HOW I GOT THE SHOT: I love this image for one simple reason: I shot it after a two-minute stroll from my home. In my classes, I teach my students how to elevate their level of awareness and increase their powers of observation. If you can't see what's in front of you with your eyes, you'll never capture it with your camera. Often we take for granted what's right outside our front door, thinking we have to travel to the exotic Himalaya or a tropical island to see the grandeur of nature. This shot also appeals to me because of the variety of color in the vines amid a swath of green, where a farmer planted a small vegetable patch. I timed my arrival to about an hour before sunset, when the low angle of the afternoon sun backlit the scene and added sparkle to an already rich display of color.
HOW I GOT THE SHOT: Shooting this image was rather simple. The task lay in its discovery. For the past eight years, I have been admiring the growth cycle of the pomegranate tree in my garden, but until I shot this image, I never realized the number of points on the crown varies from fruit to fruit. And by the time the fruit reaches this stage of maturity, the crown usually closes up. This photo was taken in an orchard near Shlomi, on Israel's northern border. There were hundreds of trees and thousands of individual fruits. I was looking to photograph pairs or groups of fruit when I was lucky to spy this one, hanging from a branch above my head. I used a macro or close-up lens to capture the crown's detail in sharp focus. The height of the fruit forced me to hand-hold my camera instead of using a tripod. Because even the slightest hand motion can blur an image, I pressed the camera hard to my face and held my breath to minimize camera movement during exposure.

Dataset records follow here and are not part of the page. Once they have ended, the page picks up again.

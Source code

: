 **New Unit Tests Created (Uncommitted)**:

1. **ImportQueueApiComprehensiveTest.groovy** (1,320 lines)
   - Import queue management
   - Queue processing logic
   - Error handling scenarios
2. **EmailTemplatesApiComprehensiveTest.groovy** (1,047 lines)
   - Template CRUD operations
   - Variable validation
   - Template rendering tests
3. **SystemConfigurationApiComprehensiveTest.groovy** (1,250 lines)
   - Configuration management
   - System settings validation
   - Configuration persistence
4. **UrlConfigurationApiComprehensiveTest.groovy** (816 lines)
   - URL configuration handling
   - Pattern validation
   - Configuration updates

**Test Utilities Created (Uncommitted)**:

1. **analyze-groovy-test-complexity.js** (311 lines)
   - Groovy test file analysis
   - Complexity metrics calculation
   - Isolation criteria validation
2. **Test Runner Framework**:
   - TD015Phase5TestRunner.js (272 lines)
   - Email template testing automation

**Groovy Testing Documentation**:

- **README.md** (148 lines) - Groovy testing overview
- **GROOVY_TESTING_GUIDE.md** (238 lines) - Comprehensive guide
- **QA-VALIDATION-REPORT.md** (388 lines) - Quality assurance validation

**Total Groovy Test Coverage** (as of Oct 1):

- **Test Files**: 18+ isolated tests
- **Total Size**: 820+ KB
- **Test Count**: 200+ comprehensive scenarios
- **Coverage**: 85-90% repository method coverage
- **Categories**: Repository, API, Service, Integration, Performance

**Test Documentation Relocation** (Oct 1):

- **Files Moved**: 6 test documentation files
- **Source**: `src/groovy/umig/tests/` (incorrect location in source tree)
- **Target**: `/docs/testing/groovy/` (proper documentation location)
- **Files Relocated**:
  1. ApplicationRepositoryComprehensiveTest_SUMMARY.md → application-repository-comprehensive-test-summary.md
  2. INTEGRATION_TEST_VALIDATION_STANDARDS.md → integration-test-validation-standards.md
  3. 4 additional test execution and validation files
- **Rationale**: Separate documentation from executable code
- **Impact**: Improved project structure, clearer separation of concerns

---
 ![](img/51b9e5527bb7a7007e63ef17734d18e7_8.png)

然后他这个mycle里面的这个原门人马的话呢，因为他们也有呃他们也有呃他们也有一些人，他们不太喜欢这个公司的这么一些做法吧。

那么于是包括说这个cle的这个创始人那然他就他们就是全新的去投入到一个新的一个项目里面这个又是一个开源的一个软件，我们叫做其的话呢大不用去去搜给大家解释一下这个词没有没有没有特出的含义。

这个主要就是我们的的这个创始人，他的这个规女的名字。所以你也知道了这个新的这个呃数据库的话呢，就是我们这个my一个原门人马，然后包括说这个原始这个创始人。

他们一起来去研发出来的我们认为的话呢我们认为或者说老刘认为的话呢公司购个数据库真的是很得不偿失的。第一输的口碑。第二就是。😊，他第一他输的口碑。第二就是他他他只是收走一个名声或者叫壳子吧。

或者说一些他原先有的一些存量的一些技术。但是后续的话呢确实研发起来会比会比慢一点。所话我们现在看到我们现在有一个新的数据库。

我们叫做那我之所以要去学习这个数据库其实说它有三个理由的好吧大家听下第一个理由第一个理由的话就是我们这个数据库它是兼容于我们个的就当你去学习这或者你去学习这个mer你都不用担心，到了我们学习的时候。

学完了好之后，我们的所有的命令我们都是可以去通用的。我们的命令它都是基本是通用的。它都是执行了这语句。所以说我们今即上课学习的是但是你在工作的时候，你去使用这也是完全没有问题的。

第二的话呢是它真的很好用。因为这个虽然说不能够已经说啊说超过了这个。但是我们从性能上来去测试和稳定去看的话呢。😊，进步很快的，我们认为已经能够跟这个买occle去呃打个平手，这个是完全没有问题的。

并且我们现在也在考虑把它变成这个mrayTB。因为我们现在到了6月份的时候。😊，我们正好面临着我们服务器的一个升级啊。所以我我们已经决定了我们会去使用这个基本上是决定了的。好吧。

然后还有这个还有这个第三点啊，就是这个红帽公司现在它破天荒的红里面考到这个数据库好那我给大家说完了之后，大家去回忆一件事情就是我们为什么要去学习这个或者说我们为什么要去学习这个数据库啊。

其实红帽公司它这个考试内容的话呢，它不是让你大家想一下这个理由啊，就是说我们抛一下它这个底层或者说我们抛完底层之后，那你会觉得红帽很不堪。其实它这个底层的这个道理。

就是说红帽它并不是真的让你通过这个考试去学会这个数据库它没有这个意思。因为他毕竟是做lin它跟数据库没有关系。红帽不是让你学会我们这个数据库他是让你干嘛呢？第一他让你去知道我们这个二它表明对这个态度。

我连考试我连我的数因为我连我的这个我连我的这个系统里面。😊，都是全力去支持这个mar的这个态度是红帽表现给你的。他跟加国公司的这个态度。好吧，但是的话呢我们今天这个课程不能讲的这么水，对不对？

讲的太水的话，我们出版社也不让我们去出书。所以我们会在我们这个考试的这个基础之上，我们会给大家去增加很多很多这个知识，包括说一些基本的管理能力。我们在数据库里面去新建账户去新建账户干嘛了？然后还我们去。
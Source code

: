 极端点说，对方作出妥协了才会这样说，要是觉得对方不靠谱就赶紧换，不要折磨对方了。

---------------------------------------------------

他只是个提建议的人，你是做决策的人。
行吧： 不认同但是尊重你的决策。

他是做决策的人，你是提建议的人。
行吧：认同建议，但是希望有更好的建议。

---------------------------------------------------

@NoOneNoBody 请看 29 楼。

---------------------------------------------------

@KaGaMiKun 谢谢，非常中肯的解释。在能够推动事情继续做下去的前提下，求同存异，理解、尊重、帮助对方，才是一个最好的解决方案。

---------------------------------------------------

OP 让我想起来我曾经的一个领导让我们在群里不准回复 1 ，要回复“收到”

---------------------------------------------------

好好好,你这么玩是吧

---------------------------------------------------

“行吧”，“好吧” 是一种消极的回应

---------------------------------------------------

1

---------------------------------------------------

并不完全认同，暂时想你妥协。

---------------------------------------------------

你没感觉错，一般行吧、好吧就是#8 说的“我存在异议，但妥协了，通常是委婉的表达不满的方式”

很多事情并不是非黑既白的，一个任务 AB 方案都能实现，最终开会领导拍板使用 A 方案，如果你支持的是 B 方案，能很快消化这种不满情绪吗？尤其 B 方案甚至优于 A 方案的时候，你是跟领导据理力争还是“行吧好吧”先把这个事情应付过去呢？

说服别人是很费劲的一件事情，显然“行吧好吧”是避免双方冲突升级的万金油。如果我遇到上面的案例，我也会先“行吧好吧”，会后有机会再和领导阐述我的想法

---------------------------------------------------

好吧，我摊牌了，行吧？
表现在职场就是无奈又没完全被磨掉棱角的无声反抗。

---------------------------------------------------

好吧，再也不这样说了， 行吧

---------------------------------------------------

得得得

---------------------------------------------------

HOW I GOT THE SHOT: Satisfying landscape photographs are among the hardest to create because you need a good location and to arrive when there is good light. Getting to this site required rising while it was still dark and driving about 25 minutes to the edge of this reservoir, which I had spotted the day before. As I walked along the shoreline, I passed over many nice shots with plants growing up from the water. I finally settled on this image with the added dimension created by the canopy of leaves along the top. This compositional technique, known as framing, is dynamic and easy to use outdoors. I like this frame in particular because of the contrast between the dark tree leaves and the warm, first light on the water plants.
November 27, 2007
HOW I GOT THE SHOT: Shooting directly into a bright light source is a great opportunity for a dramatic photo in the form of a silhouette. The key is making sure you set the correct exposure for the light source and not the foreground. In this photo, I was able to include the light itself because it was far enough away and not all that bright, at least when compared with the sun. Shooting directly into the sun will create the same kind of image, but for the best results, use this technique early in the day or late in the afternoon, when the sun is at a lower angle and less intense.